Switching can be challenging, but just like your exposures, you'll want to slow down and do more thinking. I think you'll like that. The lack of tech is refreshing and there is beauty in simplicity, I find.

Have Fun,

Joel
 

darr

Well-known member
Shooting both, film and digital is where my photographic life lives. I honestly would not be happy without film. Many of us came up on film and never left it. Shooting aperture priority was how I learned how to shoot with my first SLR back in the late 70s and that is how I shoot today.

I was a commercial photographer during the film era shooting a lot of 4x5 product chromes and 120 portrait negatives. But, I would appreciate the digital workflow for commercial work as it is less stressful to shoot for example a special event and ‘chimp’ than to wait a week or more for the C-41 to come back.

For me it is similar to cooking; I enjoy cooking when I have the time. The process of crafting a delicious meal is rewarding on many levels and it tastes so much better than anything commercially made IMO. But, it takes preparation and knowledge of ingredients; best use of equipment, a little food science for health benefits, and the time to put it all together. I have a microwave that gets used mainly to reheat what I have cooked prior, but I love the convenience of my microwave.

We truly live in the best of times for photography!

Kind regards,
Darr
 

anyone

Active member
I personally like the aesthetics of film and enjoy the larger formats for their quality reserves and possibility to print large when needed. As of today, when I talk about film, I almost always mean a hybrid workflow with scanning and post in Photoshop.

However, this does only account for medium and large format for me. I occassionally shoot also 24x36 analogue, but there I feel the quality reserves are really low and digital almost always wins.

Like you, I do enjoy the mechanical workflow a lot more than a highly technical digital workflow. Downsides are dust clone stamping and correcting smaller film mistakes in Photoshop later.
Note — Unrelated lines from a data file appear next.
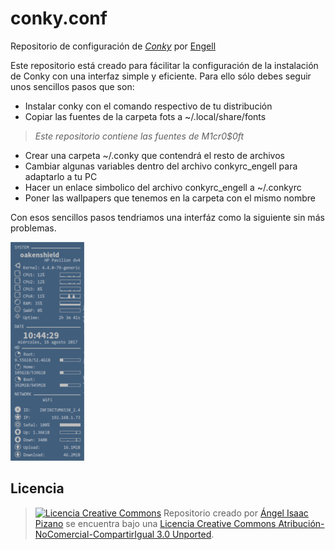 # conky.conf

Repositorio de configuración de [*Conky*](https://github.com/brndnmtthws/conky) por [Engell](https://twitter.com/engell25)

Este repositorio está creado para fácilitar la configuración de la instalación de Conky con una interfaz simple y eficiente.
Para ello sólo debes seguir unos sencillos pasos que son:

- Instalar conky con el comando respectivo de tu distribución
- Copiar las fuentes de la carpeta fots a ~/.local/share/fonts 
>*Este repositorio contiene las fuentes de M1cr0$0ft*
- Crear una carpeta ~/.conky que contendrá el resto de archivos
- Cambiar algunas variables dentro del archivo conkyrc_engell para adaptarlo a tu PC 
- Hacer un enlace simbolico del archivo conkyrc_engell a ~/.conkyrc
- Poner las wallpapers que tenemos en la carpeta con el mismo nombre

Con esos sencillos pasos tendriamos una interfáz como la siguiente sin más problemas.

[![screenshot](https://raw.githubusercontent.com/engell/conky.conf/master/Conkym.png)](https://raw.githubusercontent.com/engell/conky.conf/master/Conky.png)

## Licencia

>[![Licencia Creative Commons](http://i.creativecommons.org/l/by-nc-sa/3.0/88x31.png)](http://creativecommons.org/licenses/by-nc-sa/3.0/deed.es)
Repositorio creado por [Ángel Isaac Pizano](http://twitter.com/engell25) se encuentra bajo una [Licencia Creative Commons Atribución-NoComercial-CompartirIgual 3.0 Unported](http://creativecommons.org/licenses/by-nc-sa/3.0/deed.es).
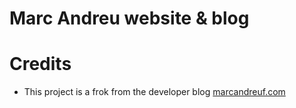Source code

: # Marc Andreu website & blog


# Credits
* This project is a frok from the developer blog [marcandreuf.com](https://marcandreuf.com)
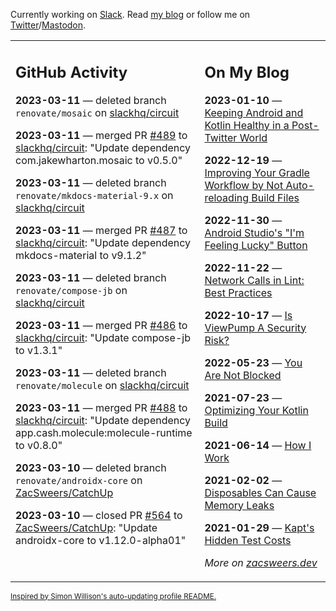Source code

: Currently working on [Slack](https://slack.com/). Read [my blog](https://zacsweers.dev/) or follow me on [Twitter](https://twitter.com/ZacSweers)/[Mastodon](https://hachyderm.io/@ZacSweers).

<table><tr><td valign="top" width="60%">

## GitHub Activity
<!-- githubActivity starts -->
**2023-03-11** — deleted branch `renovate/mosaic` on [slackhq/circuit](https://github.com/slackhq/circuit)

**2023-03-11** — merged PR [#489](https://github.com/slackhq/circuit/pull/489) to [slackhq/circuit](https://github.com/slackhq/circuit): "Update dependency com.jakewharton.mosaic to v0.5.0"

**2023-03-11** — deleted branch `renovate/mkdocs-material-9.x` on [slackhq/circuit](https://github.com/slackhq/circuit)

**2023-03-11** — merged PR [#487](https://github.com/slackhq/circuit/pull/487) to [slackhq/circuit](https://github.com/slackhq/circuit): "Update dependency mkdocs-material to v9.1.2"

**2023-03-11** — deleted branch `renovate/compose-jb` on [slackhq/circuit](https://github.com/slackhq/circuit)

**2023-03-11** — merged PR [#486](https://github.com/slackhq/circuit/pull/486) to [slackhq/circuit](https://github.com/slackhq/circuit): "Update compose-jb to v1.3.1"

**2023-03-11** — deleted branch `renovate/molecule` on [slackhq/circuit](https://github.com/slackhq/circuit)

**2023-03-11** — merged PR [#488](https://github.com/slackhq/circuit/pull/488) to [slackhq/circuit](https://github.com/slackhq/circuit): "Update dependency app.cash.molecule:molecule-runtime to v0.8.0"

**2023-03-10** — deleted branch `renovate/androidx-core` on [ZacSweers/CatchUp](https://github.com/ZacSweers/CatchUp)

**2023-03-10** — closed PR [#564](https://github.com/ZacSweers/CatchUp/pull/564) to [ZacSweers/CatchUp](https://github.com/ZacSweers/CatchUp): "Update androidx-core to v1.12.0-alpha01"
<!-- githubActivity ends -->
</td><td valign="top" width="40%">

## On My Blog
<!-- blog starts -->
**2023-01-10** — [Keeping Android and Kotlin Healthy in a Post-Twitter World](https://www.zacsweers.dev/keeping-android-healthy/)

**2022-12-19** — [Improving Your Gradle Workflow by Not Auto-reloading Build Files](https://www.zacsweers.dev/improving-your-workflow-by-not-auto-reloading-build-files/)

**2022-11-30** — [Android Studio's "I'm Feeling Lucky" Button](https://www.zacsweers.dev/android-studios-im-feeling-lucky-button/)

**2022-11-22** — [Network Calls in Lint: Best Practices](https://www.zacsweers.dev/network-calls-in-lint-best-practices/)

**2022-10-17** — [Is ViewPump A Security Risk?](https://www.zacsweers.dev/is-viewpump-a-security-risk/)

**2022-05-23** — [You Are Not Blocked](https://www.zacsweers.dev/you-are-not-blocked/)

**2021-07-23** — [Optimizing Your Kotlin Build](https://www.zacsweers.dev/optimizing-your-kotlin-build/)

**2021-06-14** — [How I Work](https://www.zacsweers.dev/how-i-work/)

**2021-02-02** — [Disposables Can Cause Memory Leaks](https://www.zacsweers.dev/disposables-can-cause-memory-leaks/)

**2021-01-29** — [Kapt's Hidden Test Costs](https://www.zacsweers.dev/kapts-hidden-test-costs/)
<!-- blog ends -->
_More on [zacsweers.dev](https://zacsweers.dev/)_
</td></tr></table>

<sub><a href="https://simonwillison.net/2020/Jul/10/self-updating-profile-readme/">Inspired by Simon Willison's auto-updating profile README.</a></sub>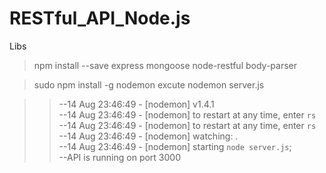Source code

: # RESTful_API_Node.js

Libs
> npm install --save express mongoose node-restful body-parser

> sudo npm install -g nodemon
> excute nodemon server.js

>>--14 Aug 23:46:49 - [nodemon] v1.4.1 <br>
>>--14 Aug 23:46:49 - [nodemon] to restart at any time, enter `rs`<br>
>>--14 Aug 23:46:49 - [nodemon] to restart at any time, enter `rs`<br>
>>--14 Aug 23:46:49 - [nodemon] watching: *.*<br>
>>--14 Aug 23:46:49 - [nodemon] starting `node server.js`;<br>
>>--API is running on port 3000<br>






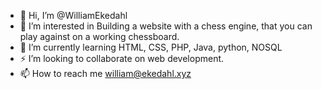 - 👋 Hi, I’m @WilliamEkedahl
- 👀 I’m interested in Building a website with a chess engine, that you can play against on a working chessboard. 
- 🌱 I’m currently learning HTML, CSS, PHP, Java, python, NOSQL
- ⚡  I’m looking to collaborate on web development. 
- 📫 How to reach me william@ekedahl.xyz

<!---
WilliamEkedahl/WilliamEkedahl is a ✨ special ✨ repository because its `README.md` (this file) appears on your GitHub profile.
You can click the Preview link to take a look at your changes.
--->
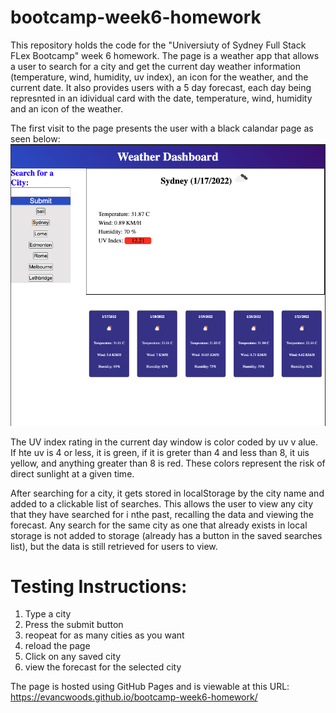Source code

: # bootcamp-week6-homework

This repository holds the code for the "Universiuty of Sydney Full Stack FLex Bootcamp" week 6 homework. The page is a weather app that allows a user to search for a city and get the current day weather information (temperature, wind, humidity, uv index), an icon for the weather, and the current date. It also provides users with a 5 day forecast, each day being represnted in an idividual card with the date, temperature, wind, humidity and an icon of the weather.

The first visit to the page presents the user with a black calandar page as seen below:
![THe initial page view](./Assets/full-page-view.png)

The UV index rating in the current day window is color coded by uv v alue. If hte uv is 4 or less, it is green, if it is greter than 4 and less than 8, it uis yellow, and anything greater than 8 is red. These colors represent the risk of direct sunlight at a given time.

After searching for a city, it gets stored in localStorage by the city name and added to a clickable list of searches. This allows the user to view any city that they have searched for i nthe past, recalling the data and viewing the forecast. Any search for the same city as one that already exists in local storage is not added to storage (already has a button in the saved searches list), but the data is still retrieved for users to view.


# Testing Instructions:

1. Type a city
2. Press the submit button
3. reopeat for as many cities as you want
4. reload the page
5. Click on any saved city
6. view the forecast for the selected city

The page is hosted using GitHub Pages and is viewable at this URL:
https://evancwoods.github.io/bootcamp-week6-homework/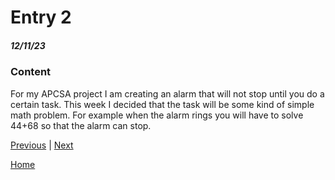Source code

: # Entry 2
##### 12/11/23

### Content
  For my APCSA project I am creating an alarm that will not stop until you do a certain task. This week I decided that the task will be some kind of simple math problem. For example when the alarm rings you will have to solve 44+68 so that the alarm can stop. 

[Previous](entry01.md) | [Next](entry03.md)

[Home](../README.md)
I did not find to date a good workflow that would help with it other than manual work.
 

MartinN

Member
So sad for a professional that Fuji discontinued the Fp-100c which could be a safety net. The other option today is to use a digital camera for instant review. I am an amateur and can afford glitches and even downright useless frames, so I can wait for professional development. I am lucky to have one of the last labs nearby. What can't be simulated with digital is the contrasty nature of Fp-100c and the b&w response from it's monochrome sibling, longer ago discontinued. I want them both back!
Film stock availability could be a problem for a pro and switching materials is not always a good thing.
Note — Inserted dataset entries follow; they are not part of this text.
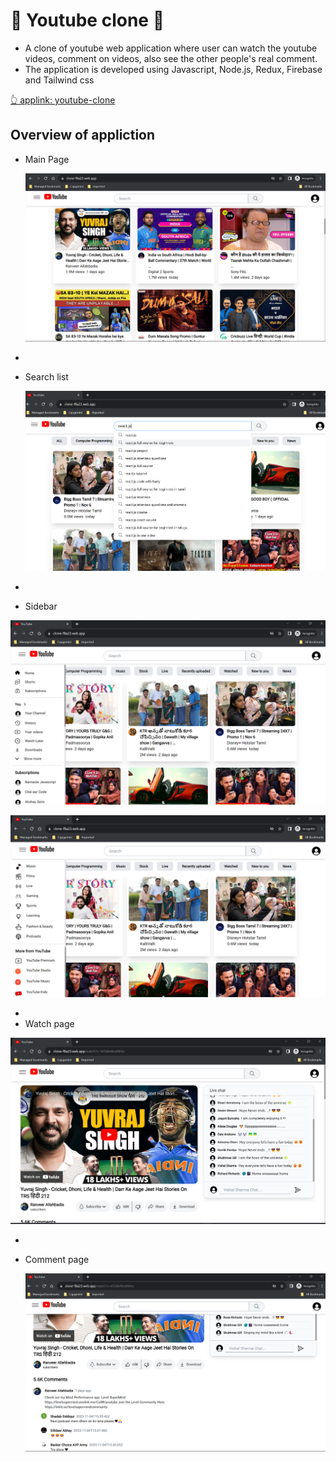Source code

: # 🤠 Youtube clone 🤠

- A clone of youtube web application where user can watch the youtube videos, comment on videos, also see the other people's real comment.
- The application is developed using Javascript, Node.js, Redux, Firebase and Tailwind css

[👆 applink: youtube-clone](https://clone-f8a23.web.app)

## Overview of appliction

- Main Page

  ![Main Page](https://github.com/vsvishal/youtube-clone/blob/02e47c0ebb15459efd8b78926cc56cbd099d2d4a/src/images/app-images/main-page.png)

-
- Search list

  ![Search list](https://github.com/vsvishal/youtube-clone/blob/65164388017c0e07a697679583100d8e66aecb16/src/images/app-images/search.png)

-
- Sidebar

![Sidebar 1](https://github.com/vsvishal/youtube-clone/blob/65164388017c0e07a697679583100d8e66aecb16/src/images/app-images/mainpage-sidebar1.png)

![Sidebar 2](https://github.com/vsvishal/youtube-clone/blob/65164388017c0e07a697679583100d8e66aecb16/src/images/app-images/mainpage-sidebar2.png)

-
- Watch page

![Watchpage](https://github.com/vsvishal/youtube-clone/blob/65164388017c0e07a697679583100d8e66aecb16/src/images/app-images/watch-page.png)

-
- Comment page

  ![Commentpage](https://github.com/vsvishal/youtube-clone/blob/65164388017c0e07a697679583100d8e66aecb16/src/images/app-images/comment-page.png)
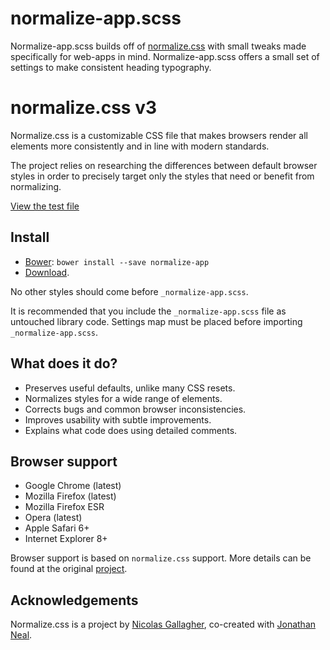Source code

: # normalize-app.scss

Normalize-app.scss builds off of
[normalize.css](https://github.com/necolas/normalize.css) with small tweaks made
specifically for web-apps in mind. Normalize-app.scss offers a small set of
settings to make consistent heading typography.

# normalize.css v3

Normalize.css is a customizable CSS file that makes browsers render all
elements more consistently and in line with modern standards.

The project relies on researching the differences between default browser
styles in order to precisely target only the styles that need or benefit from
normalizing.

[View the test file](http://necolas.github.io/normalize.css/latest/test.html)

## Install

* [Bower](http://bower.io/): `bower install --save normalize-app`
* [Download](https://github.com/azinasili/normalize-app.scss).

No other styles should come before `_normalize-app.scss`.

It is recommended that you include the `_normalize-app.scss` file as untouched
library code. Settings map must be placed before importing `_normalize-app.scss`.

## What does it do?

* Preserves useful defaults, unlike many CSS resets.
* Normalizes styles for a wide range of elements.
* Corrects bugs and common browser inconsistencies.
* Improves usability with subtle improvements.
* Explains what code does using detailed comments.

## Browser support

* Google Chrome (latest)
* Mozilla Firefox (latest)
* Mozilla Firefox ESR
* Opera (latest)
* Apple Safari 6+
* Internet Explorer 8+

Browser support is based on `normalize.css` support. More details can be found
at the original [project](https://github.com/necolas/normalize.css).

## Acknowledgements

Normalize.css is a project by [Nicolas Gallagher](https://github.com/necolas),
co-created with [Jonathan Neal](https://github.com/jonathantneal).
I was happy to get an excellent Plustek Opticfilm 120, an affordable modern scanner. What Hasselblad has done to the cost no object scanner is not nice and Nikon are no contender anymore. I personally would never maintain a true drumscanner even if I could get one cheap.

But ofcourse film is fun and getting all the work done is satisfying. But even I, a modest camera user and buyer can feel the ease and luxury of digital cameras. My main interest is in fat pixel backs and cheaper dbs for digital. It's almost something equally fun like film to use cheap digital backs. You know they were edge technology and quite scarce. So much more fun to me than something mainstream.
 

Godfrey

Well-known member
I've never stopped working with film, but in the years since a reasonably good quality digital camera first appeared (call it 2002 for me) I've made ten times the number of satisfying photos with digital capture than I have with film (since 1966).
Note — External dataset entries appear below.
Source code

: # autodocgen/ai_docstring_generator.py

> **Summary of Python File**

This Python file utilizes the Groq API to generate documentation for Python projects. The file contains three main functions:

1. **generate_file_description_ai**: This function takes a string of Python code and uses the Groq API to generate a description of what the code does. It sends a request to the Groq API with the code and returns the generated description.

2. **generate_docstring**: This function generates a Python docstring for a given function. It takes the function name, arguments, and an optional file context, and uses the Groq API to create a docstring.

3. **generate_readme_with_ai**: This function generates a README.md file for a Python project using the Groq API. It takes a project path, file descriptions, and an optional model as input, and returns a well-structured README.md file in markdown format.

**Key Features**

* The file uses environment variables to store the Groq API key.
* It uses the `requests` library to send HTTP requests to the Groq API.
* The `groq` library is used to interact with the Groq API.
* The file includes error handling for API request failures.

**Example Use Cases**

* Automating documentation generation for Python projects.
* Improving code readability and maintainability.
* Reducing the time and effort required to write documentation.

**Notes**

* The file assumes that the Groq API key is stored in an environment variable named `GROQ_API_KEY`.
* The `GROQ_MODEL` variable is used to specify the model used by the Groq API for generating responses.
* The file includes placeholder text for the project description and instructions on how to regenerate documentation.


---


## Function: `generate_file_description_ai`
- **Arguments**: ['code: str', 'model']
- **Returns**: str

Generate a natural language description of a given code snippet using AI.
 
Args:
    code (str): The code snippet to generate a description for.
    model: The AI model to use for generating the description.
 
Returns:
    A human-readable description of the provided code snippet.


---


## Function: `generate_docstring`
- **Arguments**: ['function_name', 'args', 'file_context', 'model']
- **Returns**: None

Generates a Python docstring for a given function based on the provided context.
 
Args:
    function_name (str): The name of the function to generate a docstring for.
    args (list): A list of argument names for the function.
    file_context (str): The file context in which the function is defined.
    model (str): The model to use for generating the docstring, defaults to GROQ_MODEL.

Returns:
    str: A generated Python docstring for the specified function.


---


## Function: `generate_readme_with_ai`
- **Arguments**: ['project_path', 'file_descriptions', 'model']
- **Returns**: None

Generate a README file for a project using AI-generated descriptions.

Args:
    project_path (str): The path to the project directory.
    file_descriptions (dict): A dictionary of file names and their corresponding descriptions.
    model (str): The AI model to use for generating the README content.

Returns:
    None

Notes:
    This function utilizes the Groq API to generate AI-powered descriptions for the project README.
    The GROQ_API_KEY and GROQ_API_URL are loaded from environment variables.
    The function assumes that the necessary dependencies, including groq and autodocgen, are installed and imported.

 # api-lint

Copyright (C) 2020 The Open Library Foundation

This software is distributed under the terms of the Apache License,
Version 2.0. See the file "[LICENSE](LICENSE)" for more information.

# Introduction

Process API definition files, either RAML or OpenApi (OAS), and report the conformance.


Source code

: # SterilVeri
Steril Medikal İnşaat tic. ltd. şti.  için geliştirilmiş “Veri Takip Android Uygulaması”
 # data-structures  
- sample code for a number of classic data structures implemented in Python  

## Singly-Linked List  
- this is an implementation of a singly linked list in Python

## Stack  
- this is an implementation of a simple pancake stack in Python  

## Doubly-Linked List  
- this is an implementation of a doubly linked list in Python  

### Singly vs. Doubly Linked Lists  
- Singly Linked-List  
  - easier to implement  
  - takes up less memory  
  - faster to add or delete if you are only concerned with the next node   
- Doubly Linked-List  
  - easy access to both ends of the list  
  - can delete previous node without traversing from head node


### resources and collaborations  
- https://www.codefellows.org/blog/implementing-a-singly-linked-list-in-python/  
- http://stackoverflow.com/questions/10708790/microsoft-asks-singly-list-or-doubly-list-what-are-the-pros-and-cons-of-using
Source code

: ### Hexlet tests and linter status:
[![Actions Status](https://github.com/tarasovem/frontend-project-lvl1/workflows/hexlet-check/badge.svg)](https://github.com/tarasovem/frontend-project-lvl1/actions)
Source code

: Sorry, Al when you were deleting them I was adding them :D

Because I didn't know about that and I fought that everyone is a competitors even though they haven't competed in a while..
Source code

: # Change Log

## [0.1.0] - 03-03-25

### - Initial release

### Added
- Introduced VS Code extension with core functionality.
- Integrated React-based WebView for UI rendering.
Working with film and working digital capture are both highly technical endeavors, they're just different. I find the workflow with image processing to render my photos into their final expression works better for me, most of the time.

Pick what you like to work with, learn your tools, and go make photographs. :)

G
 
I shoot both film and digital and have produced some very nice images with both mediums. I think they both have their benefits. Though I shoot a lot more digital these days. Like many others, I started out shooting on film. However, some experiences in Bali last year revealed the ugly side of digital to me. I did some long exposures of swimming pools illuminated by flood lighting at night on M4/3. As many of you would likely know, Bali is a warm place (pretty hot at times) and it must have been the heat that produced the massive amounts of noise in these night time long exposures. Some were worse than others. Overall though, the exposure times weren't super long but the amount of noise shocked me. Not just chroma noise but severe colour noise too with lots of horrible purple blotches all over the place. And hot pixels galore which surprised me because I usually get those with longer exposures.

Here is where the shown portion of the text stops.